START Data to examine

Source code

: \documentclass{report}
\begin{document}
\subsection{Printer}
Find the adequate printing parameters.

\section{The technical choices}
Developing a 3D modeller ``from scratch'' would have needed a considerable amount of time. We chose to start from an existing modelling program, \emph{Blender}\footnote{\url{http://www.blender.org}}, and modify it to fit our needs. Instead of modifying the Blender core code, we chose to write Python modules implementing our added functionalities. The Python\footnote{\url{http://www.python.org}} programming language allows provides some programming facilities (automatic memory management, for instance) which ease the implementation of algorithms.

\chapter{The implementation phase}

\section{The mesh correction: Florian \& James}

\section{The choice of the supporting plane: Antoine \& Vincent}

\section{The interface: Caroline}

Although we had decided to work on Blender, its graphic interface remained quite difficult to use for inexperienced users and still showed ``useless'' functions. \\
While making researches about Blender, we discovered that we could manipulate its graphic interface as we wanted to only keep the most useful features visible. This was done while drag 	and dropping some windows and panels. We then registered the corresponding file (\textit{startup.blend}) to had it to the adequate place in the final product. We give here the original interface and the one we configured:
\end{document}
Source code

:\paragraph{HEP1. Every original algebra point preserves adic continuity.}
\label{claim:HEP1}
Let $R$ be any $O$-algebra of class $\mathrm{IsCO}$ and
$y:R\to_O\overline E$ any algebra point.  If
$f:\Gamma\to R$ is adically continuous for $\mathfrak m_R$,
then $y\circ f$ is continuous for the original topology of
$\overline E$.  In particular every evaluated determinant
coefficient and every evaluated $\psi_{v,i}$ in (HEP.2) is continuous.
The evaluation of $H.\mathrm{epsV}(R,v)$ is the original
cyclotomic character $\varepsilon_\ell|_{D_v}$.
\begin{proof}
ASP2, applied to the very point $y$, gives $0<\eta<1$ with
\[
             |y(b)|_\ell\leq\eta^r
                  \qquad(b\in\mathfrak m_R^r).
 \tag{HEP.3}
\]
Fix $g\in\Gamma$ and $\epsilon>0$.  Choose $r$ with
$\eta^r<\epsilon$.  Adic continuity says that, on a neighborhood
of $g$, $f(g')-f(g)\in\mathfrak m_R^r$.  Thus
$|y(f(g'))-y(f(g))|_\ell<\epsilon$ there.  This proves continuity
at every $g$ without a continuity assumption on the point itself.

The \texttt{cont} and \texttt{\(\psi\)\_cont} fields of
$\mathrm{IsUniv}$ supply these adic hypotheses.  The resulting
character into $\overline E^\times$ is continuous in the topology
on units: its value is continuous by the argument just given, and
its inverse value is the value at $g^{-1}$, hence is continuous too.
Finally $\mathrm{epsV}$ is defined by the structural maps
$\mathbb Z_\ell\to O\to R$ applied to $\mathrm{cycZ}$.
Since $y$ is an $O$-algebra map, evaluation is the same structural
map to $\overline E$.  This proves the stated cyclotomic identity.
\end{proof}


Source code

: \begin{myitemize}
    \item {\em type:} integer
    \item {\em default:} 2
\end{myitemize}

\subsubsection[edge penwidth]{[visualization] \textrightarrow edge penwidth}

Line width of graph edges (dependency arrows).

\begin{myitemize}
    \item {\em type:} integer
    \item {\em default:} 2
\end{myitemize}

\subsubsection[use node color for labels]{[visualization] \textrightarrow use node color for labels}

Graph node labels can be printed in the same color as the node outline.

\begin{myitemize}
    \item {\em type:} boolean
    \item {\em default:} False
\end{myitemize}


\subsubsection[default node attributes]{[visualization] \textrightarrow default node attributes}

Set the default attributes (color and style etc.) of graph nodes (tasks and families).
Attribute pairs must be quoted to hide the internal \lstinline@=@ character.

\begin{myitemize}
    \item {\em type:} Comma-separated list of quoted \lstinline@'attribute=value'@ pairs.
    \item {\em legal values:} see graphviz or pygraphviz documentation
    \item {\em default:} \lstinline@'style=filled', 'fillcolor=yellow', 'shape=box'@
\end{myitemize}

END Data to examine

Exactly as written, copy out all the entries above.

Source code

: \documentclass{report}
\begin{document}
\subsection{Printer}
Find the adequate printing parameters.

\section{The technical choices}
Developing a 3D modeller ``from scratch'' would have needed a considerable amount of time. We chose to start from an existing modelling program, \emph{Blender}\footnote{\url{http://www.blender.org}}, and modify it to fit our needs. Instead of modifying the Blender core code, we chose to write Python modules implementing our added functionalities. The Python\footnote{\url{http://www.python.org}} programming language allows provides some programming facilities (automatic memory management, for instance) which ease the implementation of algorithms.

\chapter{The implementation phase}

\section{The mesh correction: Florian \& James}

\section{The choice of the supporting plane: Antoine \& Vincent}

\section{The interface: Caroline}

Although we had decided to work on Blender, its graphic interface remained quite difficult to use for inexperienced users and still showed ``useless'' functions. \\
While making researches about Blender, we discovered that we could manipulate its graphic interface as we wanted to only keep the most useful features visible. This was done while drag 	and dropping some windows and panels. We then registered the corresponding file (\textit{startup.blend}) to had it to the adequate place in the final product. We give here the original interface and the one we configured:
\end{document}
Source code

:\paragraph{HEP1. Every original algebra point preserves adic continuity.}
\label{claim:HEP1}
Let $R$ be any $O$-algebra of class $\mathrm{IsCO}$ and
$y:R\to_O\overline E$ any algebra point.  If
$f:\Gamma\to R$ is adically continuous for $\mathfrak m_R$,
then $y\circ f$ is continuous for the original topology of
$\overline E$.  In particular every evaluated determinant
coefficient and every evaluated $\psi_{v,i}$ in (HEP.2) is continuous.
The evaluation of $H.\mathrm{epsV}(R,v)$ is the original
cyclotomic character $\varepsilon_\ell|_{D_v}$.
\begin{proof}
ASP2, applied to the very point $y$, gives $0<\eta<1$ with
\[
             |y(b)|_\ell\leq\eta^r
                  \qquad(b\in\mathfrak m_R^r).
 \tag{HEP.3}
\]
Fix $g\in\Gamma$ and $\epsilon>0$.  Choose $r$ with
$\eta^r<\epsilon$.  Adic continuity says that, on a neighborhood
of $g$, $f(g')-f(g)\in\mathfrak m_R^r$.  Thus
$|y(f(g'))-y(f(g))|_\ell<\epsilon$ there.  This proves continuity
at every $g$ without a continuity assumption on the point itself.

The \texttt{cont} and \texttt{\(\psi\)\_cont} fields of
$\mathrm{IsUniv}$ supply these adic hypotheses.  The resulting
character into $\overline E^\times$ is continuous in the topology
on units: its value is continuous by the argument just given, and
its inverse value is the value at $g^{-1}$, hence is continuous too.
Finally $\mathrm{epsV}$ is defined by the structural maps
$\mathbb Z_\ell\to O\to R$ applied to $\mathrm{cycZ}$.
Since $y$ is an $O$-algebra map, evaluation is the same structural
map to $\overline E$.  This proves the stated cyclotomic identity.
\end{proof}


Source code

: \begin{myitemize}
    \item {\em type:} integer
    \item {\em default:} 2
\end{myitemize}

\subsubsection[edge penwidth]{[visualization] \textrightarrow edge penwidth}

Line width of graph edges (dependency arrows).

\begin{myitemize}
    \item {\em type:} integer
    \item {\em default:} 2
\end{myitemize}

\subsubsection[use node color for labels]{[visualization] \textrightarrow use node color for labels}

Graph node labels can be printed in the same color as the node outline.

\begin{myitemize}
    \item {\em type:} boolean
    \item {\em default:} False
\end{myitemize}


\subsubsection[default node attributes]{[visualization] \textrightarrow default node attributes}

Set the default attributes (color and style etc.) of graph nodes (tasks and families).
Attribute pairs must be quoted to hide the internal \lstinline@=@ character.

\begin{myitemize}
    \item {\em type:} Comma-separated list of quoted \lstinline@'attribute=value'@ pairs.
    \item {\em legal values:} see graphviz or pygraphviz documentation
    \item {\em default:} \lstinline@'style=filled', 'fillcolor=yellow', 'shape=box'@
\end{myitemize}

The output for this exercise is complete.